#### EXERCISE OBJECTIVE:
Take the lines of the data below from the very first through the line containing "Location: Palo Alto, CA" and output them exactly, pictures excluded.

(Stored records)
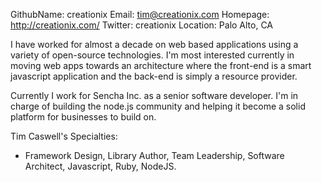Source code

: GithubName:   creationix
Email:    tim@creationix.com
Homepage: http://creationix.com/
Twitter: creationix
Location: Palo Alto, CA

I have worked for almost a decade on web based applications using a variety of open-source technologies. I'm most interested currently in moving web apps towards an architecture where the front-end is a smart javascript application and the back-end is simply a resource provider.

Currently I work for Sencha Inc. as a senior software developer.  I'm in charge of building the node.js community and helping it become a solid platform for businesses to build on.

Tim Caswell's Specialties:

 - Framework Design, Library Author, Team Leadership, Software Architect,  Javascript, Ruby, NodeJS.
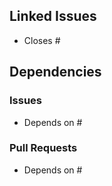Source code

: ## Linked Issues
- Closes #

## Dependencies
### Issues
- Depends on #

### Pull Requests
- Depends on #
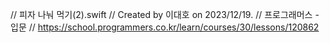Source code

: 
//  피자 나눠 먹기(2).swift
//  Created by 이대호 on 2023/12/19.
//  프로그래머스 - 입문
//  https://school.programmers.co.kr/learn/courses/30/lessons/120862
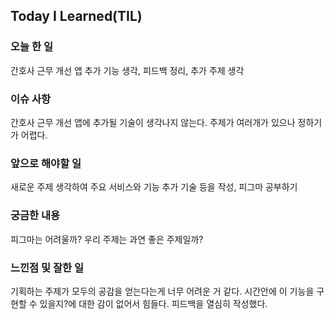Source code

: ## Today I Learned(TIL)

### 오늘 한 일
간호사 근무 개선 앱 추가 기능 생각,
피드백 정리,
추가 주제 생각
### 이슈 사항
간호사 근무 개선 앱에 추가될 기술이 생각나지 않는다.
주제가 여러개가 있으나 정하기가 어렵다.
###  앞으로 해야할 일
새로운 주제 생각하여 주요 서비스와 기능 추가 기술 등을 작성,
피그마 공부하기
### 궁금한 내용
피그마는 어려울까?
우리 주제는 과연 좋은 주제일까?
### 느낀점 및 잘한 일
기획하는 주제가 모두의 공감을 얻는다는게 너무 어려운 거 같다.
시간안에 이 기능을 구현할 수 있을지?에 대한 감이 없어서 힘들다.
피드백을 열심히 작성했다.
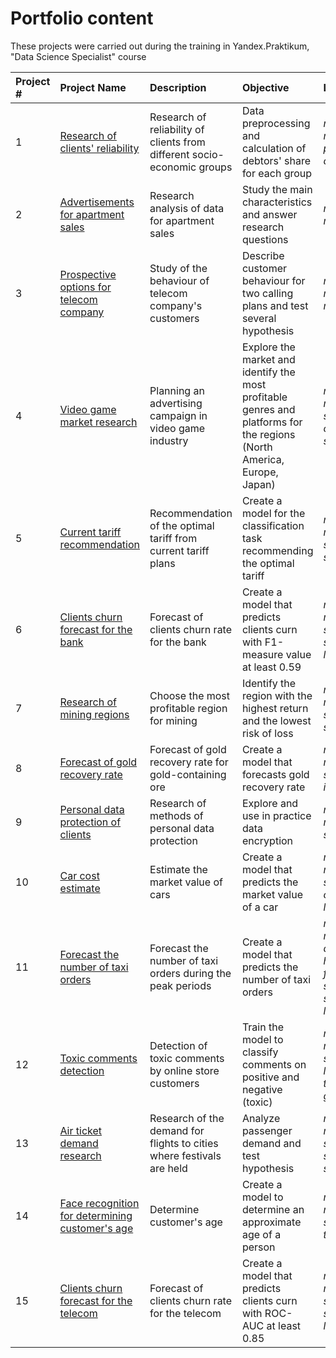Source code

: # Portfolio content

These projects were carried out during the training in Yandex.Praktikum, "Data Science Specialist" course

| Project # | Project Name | Description | Objective | Libraries |
| :---------------------- | :---------------------- | :---------------------- | :---------------------- | :---------------------- |
|1| [Research of clients' reliability](01_clients_credit_rating) | Research of reliability of clients from different socio-economic groups | Data preprocessing and calculation of debtors' share for each group | *numpy*, *pandas*, *matplotlib*, *pymystem3*, *collections*|
|2| [Advertisements for apartment sales](02_sales_apartments_spb)| Research analysis of data for apartment sales | Study the main characteristics and answer research questions | *numpy*, *pandas*, *matplotlib* |
|3| [Prospective options for telecom company](03_mobile_plan_research) | Study of the behaviour of telecom company's customers | Describe customer behaviour for two calling plans and test several hypothesis | *numpy*, *pandas*, *matplotlib*, *math*, *scipy*|
|4| [Video game market research](04_game_industry_market)| Planning an advertising campaign in video game industry | Explore the market and identify the most profitable genres and platforms for the regions (North America, Europe, Japan) | *numpy*, *pandas*, *matplotlib*, *seaborn*, *collections*, *scipy* |
|5| [Current tariff recommendation](05_mobile_operator_recommend) | Recommendation of the optimal tariff from current tariff plans | Create a model for the classification task recommending the optimal tariff | *numpy*, *pandas*, *matplotlib*, *seaborn*, *sklearn* |
|6| [Clients churn forecast for the bank](06_bank_clients_churn)| Forecast of clients churn rate for the bank | Create a model that predicts clients curn with F1-measure value at least 0.59 | *numpy*, *pandas*, *matplotlib*, *seaborn*, *re*, *scipy*, *sklearn*, *lightgbm* |
|7| [Research of mining regions](07_geo_risk_assessment)| Choose the most profitable region for mining | Identify the region with the highest return and the lowest risk of loss | *numpy*, *pandas*, *matplotlib*, *seaborn*, *scipy*, *sklearn* |
|8| [Forecast of gold recovery rate](08_gold_recovery_rate)| Forecast of gold recovery rate for gold-containing ore | Create a model that forecasts gold recovery rate | *numpy*, *pandas*, *matplotlib*, *seaborn*, *itertools*, *sklearn*  |
|9| [Personal data protection of clients](09_client_info_protection)| Research of methods of personal data protection | Explore and use in practice data encryption | *numpy*, *pandas*, *matplotlib*, *sklearn* |
|10| [Car cost estimate](10_car_price_valuation)| Estimate the market value of cars | Create a model that predicts the market value of a car | *numpy*, *pandas*, *matplotlib*, *sklearn*, *catboost*, *lightgbm* |
|11| [Forecast the number of taxi orders](11_taxi_order_forecast)| Forecast the number of taxi orders during the peak periods | Create a model that predicts the number of taxi orders | *numpy*, *pandas*, *matplotlib*, *datetime*, *holidays*, *fbprophet*, *statsmodels*, *sklearn*, *lightgbm* |
|12| [Toxic comments detection](12_toxic_comments_identification)| Detection of toxic comments by online store customers | Train the model to classify comments on positive and negative (toxic) | *numpy*, *pandas*, *re*, *tqdm*, *sklearn*, *lightgbm*, *textblob*, *gensim*, *nltk* |
|13| [Air ticket demand research](13_air_ticket_research) | Research of the demand for flights to cities where festivals are held | Analyze passenger demand and test hypothesis | *numpy*, *pandas*, *matplotlib*, *seaborn*, *pylab*, *scipy*, *statsmodels* |
|14| [Face recognition for determining customer's age](14_face_recognition_age) | Determine customer's age | Create a model to determine an approximate age of a person | *numpy*, *pandas*, *matplotlib*, *seaborn*, *tensorflow.keras* |
|15| [Clients churn forecast for the telecom](15_telecom_customer_churn) | Forecast of clients churn rate for the telecom | Create a model that predicts clients curn with ROC-AUC at least 0.85 | *numpy*, *pandas*, *matplotlib*, *seaborn*, *tqdm*, *sklearn*, *lightgbm* |
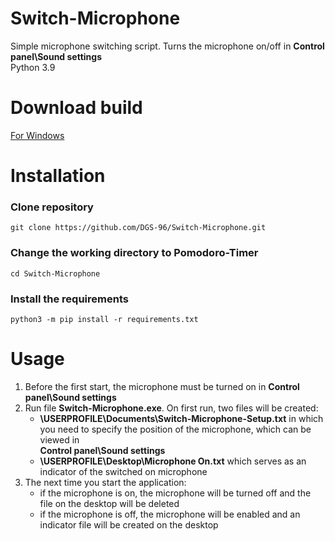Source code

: # Switch-Microphone
Simple microphone switching script. Turns the microphone on/off in **Control panel\Sound settings**
<br>Python 3.9

# Download build
[For Windows](https://codeload.github.com/DGS-96/Switch-Microphone/zip/refs/heads/build)

# Installation
### Clone repository
	git clone https://github.com/DGS-96/Switch-Microphone.git

### Change the working directory to Pomodoro-Timer
	cd Switch-Microphone

### Install the requirements
	python3 -m pip install -r requirements.txt

# Usage
1. Before the first start, the microphone must be turned on in **Control panel\Sound settings**
1. Run file **Switch-Microphone.exe**. On first run, two files will be created:
   - **\USERPROFILE\Documents\Switch-Microphone-Setup.txt** in which you need to specify the position of the microphone, which can be viewed in 
   <br>**Control panel\Sound settings**
   - **\USERPROFILE\Desktop\Microphone On.txt** which serves as an indicator of the switched on microphone
1. The next time you start the application:
   - if the microphone is on, the microphone will be turned off and the file on the desktop will be deleted
   - if the microphone is off, the microphone will be enabled and an indicator file will be created on the desktop
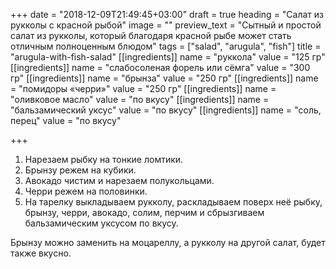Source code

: +++
date = "2018-12-09T21:49:45+03:00"
draft = true
heading = "Cалат из рукколы с красной рыбой"
image = ""
preview_text = "Сытный и простой салат из рукколы, который благодаря красной рыбе может стать отличным полноценным блюдом"
tags = ["salad", "arugula", "fish"]
title = "arugula-with-fish-salad"
[[ingredients]]
name = "руккола"
value = "125 гр"
[[ingredients]]
name = "слабосоленая форель или сёмга"
value = "300 гр"
[[ingredients]]
name = "брынза"
value = "250 гр"
[[ingredients]]
name = "помидоры «черри»"
value = "250 гр"
[[ingredients]]
name = "оливковое масло"
value = "по вкусу"
[[ingredients]]
name = "бальзамический уксус"
value = "по вкусу"
[[ingredients]]
name = "соль, перец"
value = "по вкусу"

+++
1. Нарезаем рыбку на тонкие ломтики.
2. Брынзу режем на кубики.
3. Авокадо чистим и нарезаем полукольцами.
4. Черри режем на половинки.
5. На тарелку выкладываем рукколу, раскладываем поверх неё рыбку, брынзу, черри, авокадо, солим, перчим и сбрызгиваем бальзамическим уксусом по вкусу.

Брынзу можно заменить на моцареллу, а рукколу на другой салат, будет также вкусно.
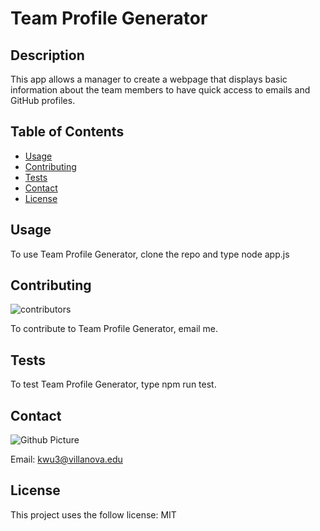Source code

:# Team Profile Generator

## Description

This app allows a manager to create a webpage that displays basic information about the team members to have quick access to emails and GitHub profiles.

## Table of Contents

- [Usage](#usage)
- [Contributing](#contributing)
- [Tests](#tests)
- [Contact](#contact)
- [License](#license)

## Usage

To use Team Profile Generator, clone the repo and type node app.js

## Contributing

![contributors](https://img.shields.io/github/contributors/kevkevwuhoo/employee-summary)

To contribute to Team Profile Generator, email me.

## Tests

To test Team Profile Generator, type npm run test.

## Contact

![Github Picture](https://avatars1.githubusercontent.com/u/62295144?v=4)

Email: kwu3@villanova.edu

## License

This project uses the follow license: MIT
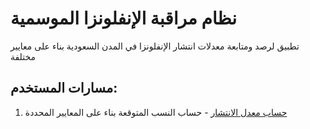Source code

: # نظام مراقبة الإنفلونزا الموسمية

تطبيق لرصد ومتابعة معدلات انتشار الإنفلونزا في المدن السعودية بناء على معايير مختلفة

## مسارات المستخدم:
1. [حساب معدل الانتشار](docs/journeys/flu-rate-calculation.md) - حساب النسب المتوقعة بناء على المعايير المحددة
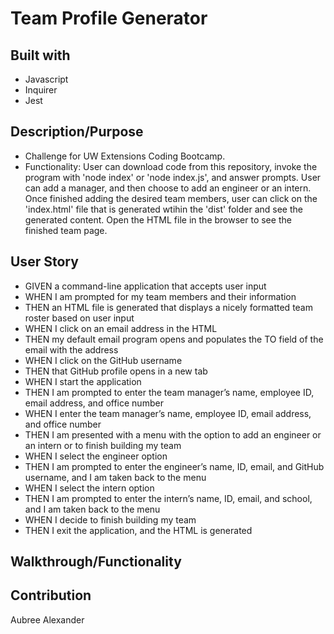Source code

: # Team Profile Generator


## Built with 
 * Javascript
 * Inquirer
 * Jest


## Description/Purpose
* Challenge for UW Extensions Coding Bootcamp. 
* Functionality: User can download code from this repository, invoke the program with 'node index' or 'node index.js', and answer prompts. User can add a manager, and then choose to add an engineer or an intern. Once finished adding the desired team members, user can click on the 'index.html' file that is generated wtihin the 'dist' folder and see the generated content. Open the HTML file in the browser to see the finished team page.
 

## User Story 
* GIVEN a command-line application that accepts user input
* WHEN I am prompted for my team members and their information
* THEN an HTML file is generated that displays a nicely formatted team roster based on user input
* WHEN I click on an email address in the HTML
* THEN my default email program opens and populates the TO field of the email with the address
* WHEN I click on the GitHub username
* THEN that GitHub profile opens in a new tab
* WHEN I start the application
* THEN I am prompted to enter the team manager’s name, employee ID, email address, and office number
* WHEN I enter the team manager’s name, employee ID, email address, and office number
* THEN I am presented with a menu with the option to add an engineer or an intern or to finish building my team
* WHEN I select the engineer option
* THEN I am prompted to enter the engineer’s name, ID, email, and GitHub username, and I am taken back to the menu
* WHEN I select the intern option
* THEN I am prompted to enter the intern’s name, ID, email, and school, and I am taken back to the menu
* WHEN I decide to finish building my team
* THEN I exit the application, and the HTML is generated


## Walkthrough/Functionality





## Contribution
Aubree Alexander
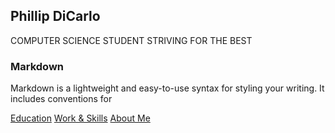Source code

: ## Phillip DiCarlo

COMPUTER SCIENCE STUDENT STRIVING FOR THE BEST

### Markdown

Markdown is a lightweight and easy-to-use syntax for styling your writing. It includes conventions for

[Education](education.md)
[Work & Skills](work-skills.md)
[About Me](about.md)

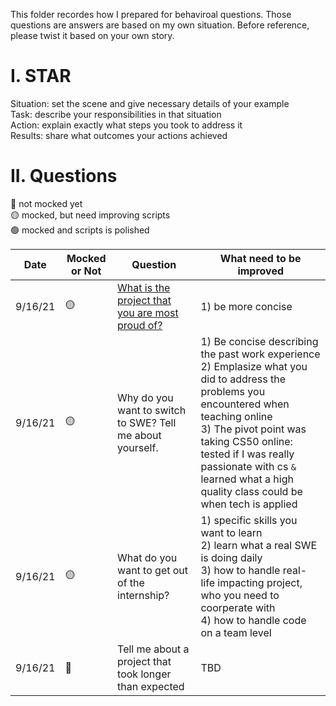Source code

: This folder recordes how I prepared for behaviroal questions.
Those questions are answers are based on my own situation. Before reference, please twist it based on your own story.

# I. STAR
Situation: set the scene and give necessary details of your example <br/>
Task: describe your responsibilities in that situation <br/>
Action: explain exactly what steps you took to address it <br/>
Results: share what outcomes your actions achieved <br/>

# II. Questions
🔴 not mocked yet <br/>
🟡 mocked, but need improving scripts <br/>
🟢 mocked and scripts is polished <br/>

| Date | Mocked or Not | Question | What need to be improved |
| --- | --- | ---| --- |
| 9/16/21 | 🟡 | [What is the project that you are most proud of?](https://github.com/snowyaya/SWE-Interview-Prep/blob/master/BQ/What%20project%20are%20your%20most%20proud%20of.md) | 1) be more concise |
| 9/16/21 | 🟡 | Why do you want to switch to SWE? Tell me about yourself. | 1) Be concise describing the past work experience <br/> 2) Emplasize what you did to address the problems you encountered when teaching online <br/> 3) The pivot point was taking CS50 online: tested if I was really passionate with cs `&` learned what a high quality class could be when tech is applied |
| 9/16/21 | 🟡 | What do you want to get out of the internship? | 1) specific skills you want to learn <br/> 2) learn what a real SWE is doing daily <br/> 3) how to handle real-life impacting project, who you need to coorperate with <br/> 4) how to handle code on a team level <br/> |
| 9/16/21 | 🔴 | Tell me about a project that took longer than expected | TBD |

#### EXPECTED ANSWER:
Source code

: GithubName:   creationix
Email:    tim@creationix.com
Homepage: http://creationix.com/
Twitter: creationix
Location: Palo Alto, CA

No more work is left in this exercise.